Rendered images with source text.

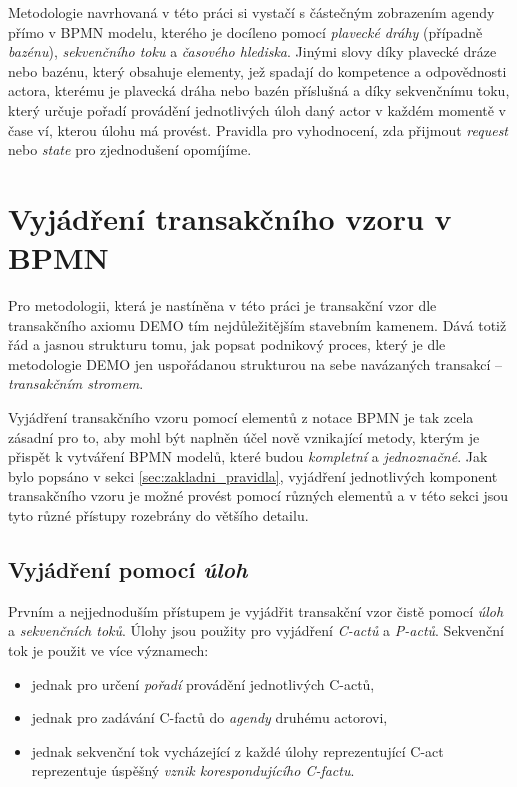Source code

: \documentclass[]{article}
\begin{document}
Metodologie navrhovaná v této práci si vystačí s částečným zobrazením agendy přímo v BPMN modelu, kterého je docíleno pomocí \textit{plavecké dráhy} (případně \textit{bazénu}), \textit{sekvenčního toku} a \textit{časového hlediska}. Jinými slovy díky plavecké dráze nebo bazénu, který obsahuje elementy, jež spadají do kompetence a odpovědnosti actora, kterému je plavecká dráha nebo bazén příslušná a díky sekvenčnímu toku, který určuje pořadí provádění jednotlivých úloh daný actor v každém momentě v čase ví, kterou úlohu má provést. Pravidla pro vyhodnocení, zda přijmout \textit{request} nebo \textit{state} pro zjednodušení opomíjíme.

\section{Vyjádření transakčního vzoru v BPMN} \label{sec:vyjadreni_trans_vzor}
Pro metodologii, která je nastíněna v této práci je transakční vzor dle transakčního axiomu DEMO tím nejdůležitějším stavebním kamenem. Dává totiž řád a jasnou strukturu tomu, jak popsat podnikový proces, který je dle metodologie DEMO jen uspořádanou strukturou na sebe navázaných transakcí – \textit{transakčním stromem}.

Vyjádření transakčního vzoru pomocí elementů z notace BPMN je tak zcela zásadní pro to, aby mohl být naplněn účel nově vznikající metody, kterým je přispět k vytváření BPMN modelů, které budou \textit{kompletní} a \textit{jednoznačné}. Jak bylo popsáno v sekci \ref{sec:zakladni_pravidla}, vyjádření jednotlivých komponent transakčního vzoru je možné provést pomocí různých elementů a v této sekci jsou tyto různé přístupy rozebrány do většího detailu. 

\subsection{Vyjádření pomocí \textit{úloh}} \label{sec:vyjadreni_ulohy}
Prvním a nejjednoduším přístupem je vyjádřit transakční vzor čistě pomocí \textit{úloh} a \textit{sekvenčních toků}. Úlohy jsou použity pro vyjádření \textit{C-actů} a \textit{P-actů}. Sekvenční tok je použit ve více významech:

\begin{itemize}
\item jednak pro určení \textit{pořadí} provádění jednotlivých C-actů,
\item jednak pro zadávání C-factů do \textit{agendy} druhému actorovi,
\item jednak sekvenční tok vycházející z každé úlohy reprezentující C-act reprezentuje úspěšný \textit{vznik korespondujícího C-factu}.
\end{itemize}
\end{document}
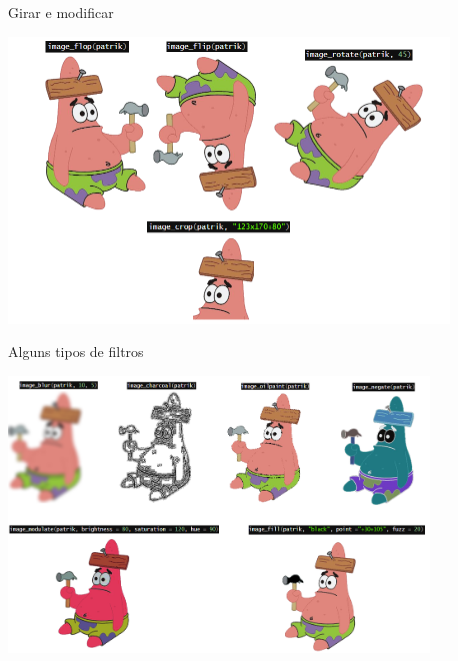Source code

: \documentclass[
  ignorenonframetext,
]{beamer}
\begin{document}
\begin{frame}{Girar e modificar}
\protect\hypertarget{girar-e-modificar}{}

\small

\includegraphics[width=4.6in]{IMAGENS/girar_modificar}

\begin{center}
\tiny{}
\end{center}

\end{frame}

\begin{frame}{Alguns tipos de filtros}
\protect\hypertarget{alguns-tipos-de-filtros}{}

\small

\includegraphics[width=4.4in]{IMAGENS/filtros}

\begin{center}
\tiny{}
\end{center}

\end{frame}
\end{document}
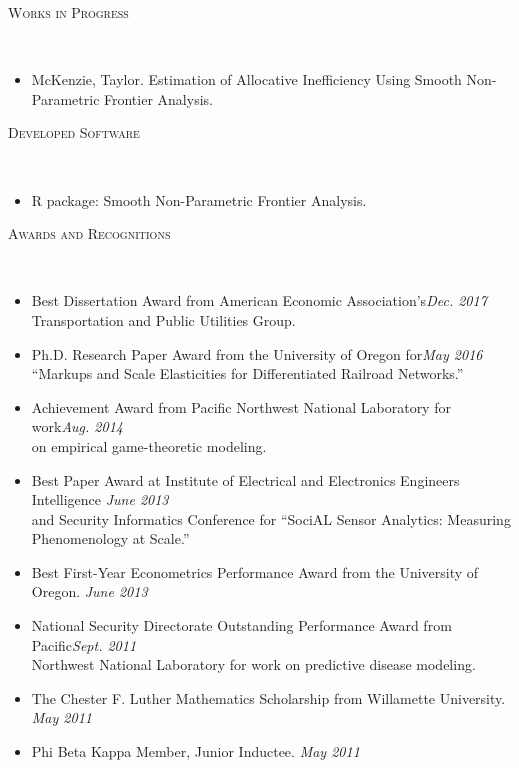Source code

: \documentclass[11pt]{article}
\newenvironment{changemargin}[2]{%
  \begin{list}{}{%
    \setlength{\topsep}{0pt}%
    \setlength{\leftmargin}{#1}%
    \setlength{\rightmargin}{#2}%
    \setlength{\listparindent}{\parindent}%
    \setlength{\itemindent}{\parindent}%
    \setlength{\parsep}{\parskip}%
  }%
  \item[]}{\end{list}
}
\newcommand{\lineover}{
	\begin{changemargin}{-0.05in}{-0.05in}
		\vspace*{-8pt}
		\hrulefill \\
		\vspace*{-2pt}
	\end{changemargin}
}
\newcommand{\header}[1]{
	\begin{changemargin}{-0.5in}{-0.5in}
		\scshape{#1}\\
  	\lineover
	\end{changemargin}
}
\newenvironment{body} {
	\vspace*{-16pt}
	\begin{changemargin}{-0.25in}{-0.5in}
  }	
	{\end{changemargin}
}
\begin{document}
\smallskip
\header{Works in Progress}

\begin{body}
	\vspace{14pt}
	\begin{itemize}
		\item McKenzie, Taylor. Estimation of Allocative Inefficiency Using Smooth Non-Parametric Frontier Analysis.
	\end{itemize}
\end{body}

\smallskip
\header{Developed Software}
\begin{body}
	\vspace{14pt}
	\begin{itemize}
		\item R package: Smooth Non-Parametric Frontier Analysis.
	\end{itemize}
\end{body}

\smallskip
\header{Awards and Recognitions}

\begin{body}
	\vspace{14pt}
	\begin{itemize}
		\item Best Dissertation Award from American Economic Association's\hfill \emph{Dec. 2017}\\ Transportation and Public Utilities Group.
		\item Ph.D. Research Paper Award from the University of Oregon for\hfill \emph{May 2016}\\ ``Markups and Scale Elasticities for Differentiated Railroad Networks.''
		\item Achievement Award from Pacific Northwest National Laboratory for work\hfill \emph{Aug. 2014}\\ on empirical game-theoretic modeling. 
		\item Best Paper Award at Institute of Electrical and Electronics Engineers Intelligence \hfill \emph{June 2013}\\ and Security Informatics Conference for ``SociAL Sensor Analytics: Measuring\\ Phenomenology at Scale.''
		\item Best First-Year Econometrics Performance Award from the University of Oregon. \hfill \emph{June 2013}
		\item National Security Directorate Outstanding Performance Award from Pacific\hfill \emph{Sept. 2011}\\ Northwest National Laboratory for work on predictive disease modeling. 
		\item The Chester F. Luther Mathematics Scholarship from Willamette University. \hfill \emph{May 2011}
		\item Phi Beta Kappa Member, Junior Inductee. \hfill \emph{May 2011}
	\end{itemize}
\end{body}
\smallskip
\end{document}
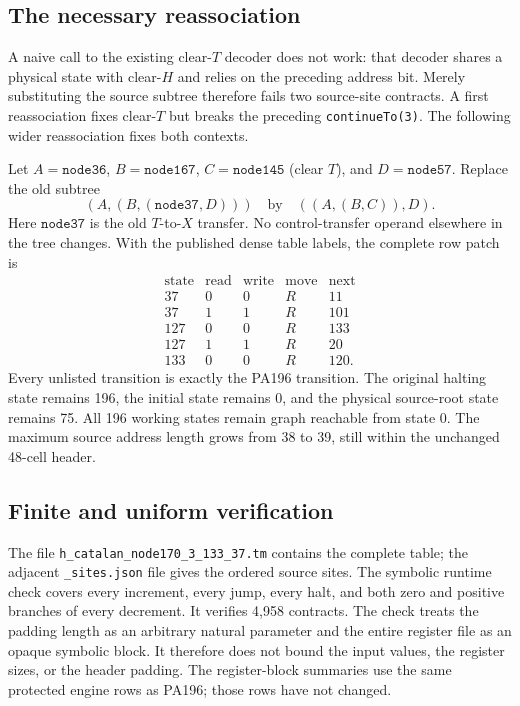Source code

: \subsection{The necessary reassociation}
A naive call to the existing clear-$T$ decoder does not work: that decoder
shares a physical state with clear-$H$ and relies on the preceding address
bit.  Merely substituting the source subtree therefore fails two source-site
contracts.  A first reassociation fixes clear-$T$ but breaks the preceding
\texttt{continueTo(3)}.  The following wider reassociation fixes both contexts.

Let $A=\texttt{node36}$, $B=\texttt{node167}$,
$C=\texttt{node145}$ (clear $T$), and $D=\texttt{node57}$.
Replace the old subtree
\[
  (A,(B,(\texttt{node37},D)))
\quad\text{by}\quad
  ((A,(B,C)),D).
\]
Here $\texttt{node37}$ is the old $T$-to-$X$ transfer.  No control-transfer
operand elsewhere in the tree changes.  With the published dense table
labels, the complete row patch is
\[
\begin{array}{cc|ccc}
\text{state}&\text{read}&\text{write}&\text{move}&\text{next}\\\hline
37&0&0&R&11\\
37&1&1&R&101\\
127&0&0&R&133\\
127&1&1&R&20\\
133&0&0&R&120.
\end{array}
\]
Every unlisted transition is exactly the PA196 transition.  The original
halting state remains 196, the initial state remains 0, and the physical
source-root state remains 75.  All 196 working states remain graph reachable
from state 0.  The maximum source address length grows from 38 to 39, still
within the unchanged 48-cell header.

\subsection{Finite and uniform verification}
The file \texttt{h\_catalan\_node170\_3\_133\_37.tm} contains the complete table;
the adjacent \texttt{\_sites.json} file gives the ordered source sites.
The symbolic runtime check covers every increment, every jump, every halt,
and both zero and positive branches of every decrement.  It verifies 4,958
contracts.  The check treats the padding length as an arbitrary natural
parameter and the entire register file as an opaque symbolic block.  It
therefore does not bound the input values, the register sizes, or the header
padding.  The register-block summaries use the same protected engine rows as
PA196; those rows have not changed.

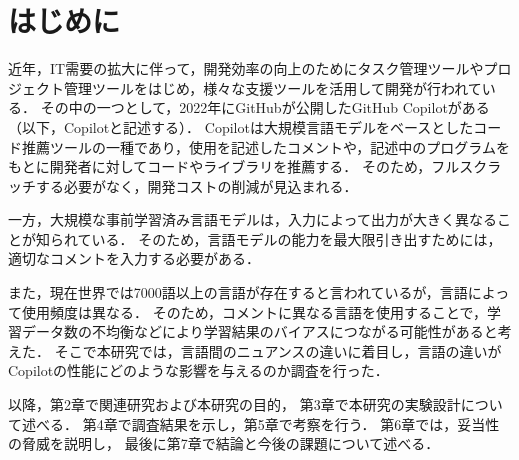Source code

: \section{はじめに\label{intro}}
    近年，IT需要の拡大に伴って，開発効率の向上のためにタスク管理ツールやプロジェクト管理ツールをはじめ，様々な支援ツールを活用して開発が行われている．
    その中の一つとして，2022年にGitHubが公開したGitHub Copilotがある（以下，Copilotと記述する）．
    Copilotは大規模言語モデルをベースとしたコード推薦ツールの一種であり，使用を記述したコメントや，記述中のプログラムをもとに開発者に対してコードやライブラリを推薦する．
    そのため，フルスクラッチする必要がなく，開発コストの削減が見込まれる．

    一方，大規模な事前学習済み言語モデルは，入力によって出力が大きく異なることが知られている．
    そのため，言語モデルの能力を最大限引き出すためには，適切なコメントを入力する必要がある．
    
    また，現在世界では7000語以上の言語が存在すると言われているが，言語によって使用頻度は異なる．
    そのため，コメントに異なる言語を使用することで，学習データ数の不均衡などにより学習結果のバイアスにつながる可能性があると考えた．
    そこで本研究では，言語間のニュアンスの違いに着目し，言語の違いがCopilotの性能にどのような影響を与えるのか調査を行った．

    以降，第2章で関連研究および本研究の目的，
    第3章で本研究の実験設計について述べる．
    第4章で調査結果を示し，第5章で考察を行う．
    第6章では，妥当性の脅威を説明し，
    最後に第7章で結論と今後の課題について述べる．
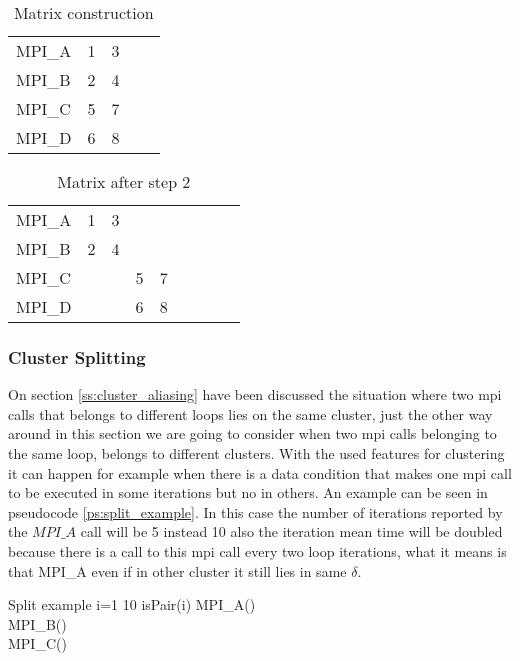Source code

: \begin{table}[]
\centering
\caption{Matrix construction}
\label{tb:matrix_1}
\begin{tabular}{lllll}
MPI\_A & 1 & 3  \\
MPI\_B & 2 & 4  \\
MPI\_C & 5 & 7  \\
MPI\_D & 6 & 8 
\end{tabular}
\end{table}

\begin{table}[]
\centering
\caption{Matrix after step 2}
\label{tb:matrix_2}
\begin{tabular}{lllllllll}
MPI\_A & 1 & 3 &   &    \\
MPI\_B & 2 & 4 &   &    \\
MPI\_C &   &   & 5 & 7  \\
MPI\_D &   &   & 6 & 8 
\end{tabular}
\end{table}

\subsubsection{Cluster Splitting}\label{ss:cluster_split}

On section \ref{ss:cluster_aliasing} have been discussed the situation where two
mpi calls that belongs to different loops lies on the same cluster, just the
other way around in this section we are going to consider when two mpi calls
belonging to the same loop, belongs to different clusters. With the used
features for clustering it can happen for example when there is a data condition
that makes one mpi call to be executed in some iterations but no in others. An
example can be seen in pseudocode \ref{ps:split_example}. In this case the
number of iterations reported by the $MPI\_A$ call will be 5 instead 10 also the
iteration mean time will be doubled because there is a call to this mpi call
every two loop iterations, what it means is that MPI\_A even if in other
cluster it still lies in same $\delta$.

\begin{pseudocode}{Split example}{ }
    \label{ps:split_example}
    \FOR i=1  10 \DO
    \BEGIN
        \IF isPair(i) \THEN
            MPI\_A() \\
        MPI\_B() \\
        MPI\_C() \\
    \END \\
\end{pseudocode}

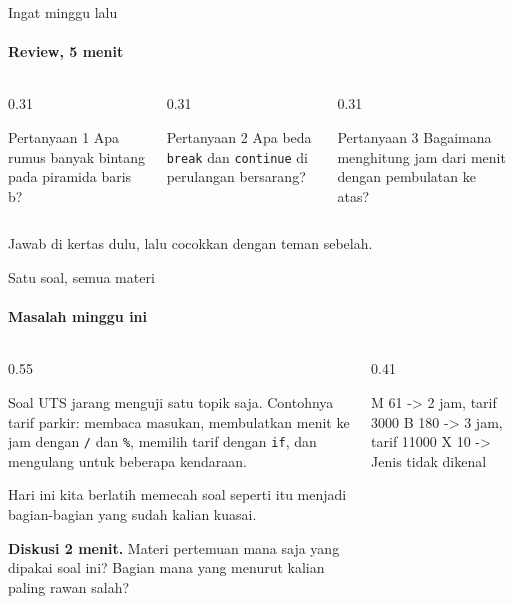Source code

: \documentclass[t]{beamer}
\begin{document}
\begin{frame}{Ingat minggu lalu}
\framesubtitle{Review, 5 menit}
\begin{columns}[T]
\begin{column}{0.31\textwidth}
\begin{BlokGelap}{Pertanyaan 1}
Apa rumus banyak bintang pada piramida baris b?
\end{BlokGelap}
\end{column}
\begin{column}{0.31\textwidth}
\begin{BlokGelap}{Pertanyaan 2}
Apa beda \texttt{break} dan \texttt{continue} di perulangan bersarang?
\end{BlokGelap}
\end{column}
\begin{column}{0.31\textwidth}
\begin{BlokGelap}{Pertanyaan 3}
Bagaimana menghitung jam dari menit dengan pembulatan ke atas?
\end{BlokGelap}
\end{column}
\end{columns}
\vspace{8pt}
Jawab di kertas dulu, lalu cocokkan dengan teman sebelah.
\end{frame}


\begin{frame}[fragile]{Satu soal, semua materi}
\framesubtitle{Masalah minggu ini}
\begin{columns}[T]
\begin{column}{0.55\textwidth}
{\small Soal UTS jarang menguji satu topik saja. Contohnya tarif parkir: membaca masukan, membulatkan menit ke jam dengan \texttt{/} dan \texttt{\%}, memilih tarif dengan \texttt{if}, dan mengulang untuk beberapa kendaraan.

\vspace{6pt}
Hari ini kita berlatih memecah soal seperti itu menjadi bagian-bagian yang sudah kalian kuasai.\par}
\vspace{6pt}
\begin{Catatan}
\textbf{Diskusi 2 menit.} Materi pertemuan mana saja yang dipakai soal ini? Bagian mana yang menurut kalian paling rawan salah?
\end{Catatan}
\end{column}
\begin{column}{0.41\textwidth}
\begin{Keluaran}[]
M 61   -> 2 jam, tarif 3000
B 180  -> 3 jam, tarif 11000
X 10   -> Jenis tidak dikenal
\end{Keluaran}
\end{column}
\end{columns}
\end{frame}
\end{document}
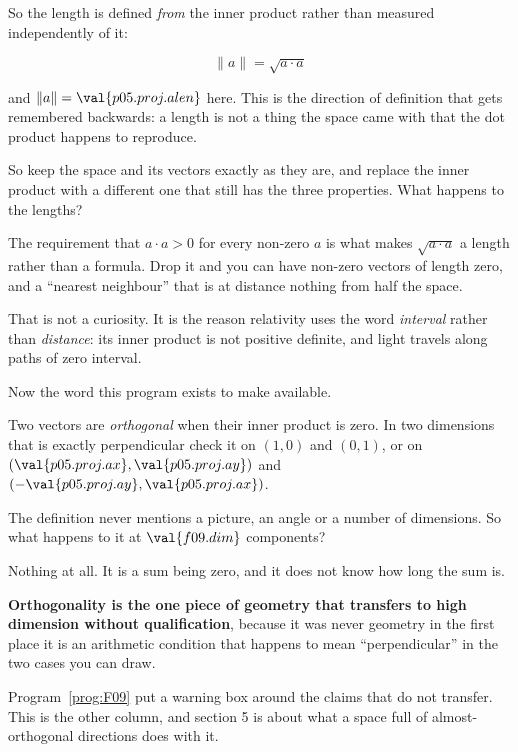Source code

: \begin{fr}
So the length is defined \emph{from} the inner product rather than measured
independently of it:

\[ \lVert a \rVert = \sqrt{a \cdot a} \]

and $\lVert a \rVert = \val{p05.proj.alen}$ here. This is the direction of
definition that gets remembered backwards: a length is not a thing the space
came with that the dot product happens to reproduce.

So keep the space and its vectors exactly as they are, and replace the inner
product with a different one that still has the three properties. What happens
to the lengths?
\dotline
\nextframe
\end{fr}

\begin{fr}
\begin{note}
The requirement that $a \cdot a > 0$ for every non-zero $a$ is what makes
$\sqrt{a \cdot a}$ a length rather than a formula. Drop it and you can have
non-zero vectors of length zero, and a \enquote{nearest neighbour} that is at
distance nothing from half the space.

That is not a curiosity. It is the reason relativity uses the word
\emph{interval} rather than \emph{distance}: its inner product is not positive
definite, and light travels along paths of zero interval.
\end{note}
\end{fr}

\begin{fr}
Now the word this program exists to make available.

Two vectors are \emph{orthogonal} when their inner product is zero. In two
dimensions that is exactly perpendicular \dash{} check it on $(1, 0)$ and
$(0, 1)$, or on $(\val{p05.proj.ax}, \val{p05.proj.ay})$ and
$(-\val{p05.proj.ay}, \val{p05.proj.ax})$.

The definition never mentions a picture, an angle or a number of dimensions.
So what happens to it at $\val{f09.dim}$ components?
\nextframe
\end{fr}

\begin{fr}
\begin{ansblock}
Nothing at all. It is a sum being zero, and it does not know how long the sum
is.
\end{ansblock}

\textbf{Orthogonality is the one piece of geometry that transfers to high
dimension without qualification}, because it was never geometry in the first
place \dash{} it is an arithmetic condition that happens to mean
\enquote{perpendicular} in the two cases you can draw.

Program~\ref{prog:F09} put a warning box around the claims that do not
transfer. This is the other column, and section 5 is about what a space full of
almost-orthogonal directions does with it.
\end{fr}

What you should do.
Look through the data and show every line containing "same".

Exercise answer.
padding.  The register-block summaries use the same protected engine rows as
mpi calls that belongs to different loops lies on the same cluster, just the
belonging to the same loop, belongs to different clusters. With the used
cluster it still lies in same $\delta$.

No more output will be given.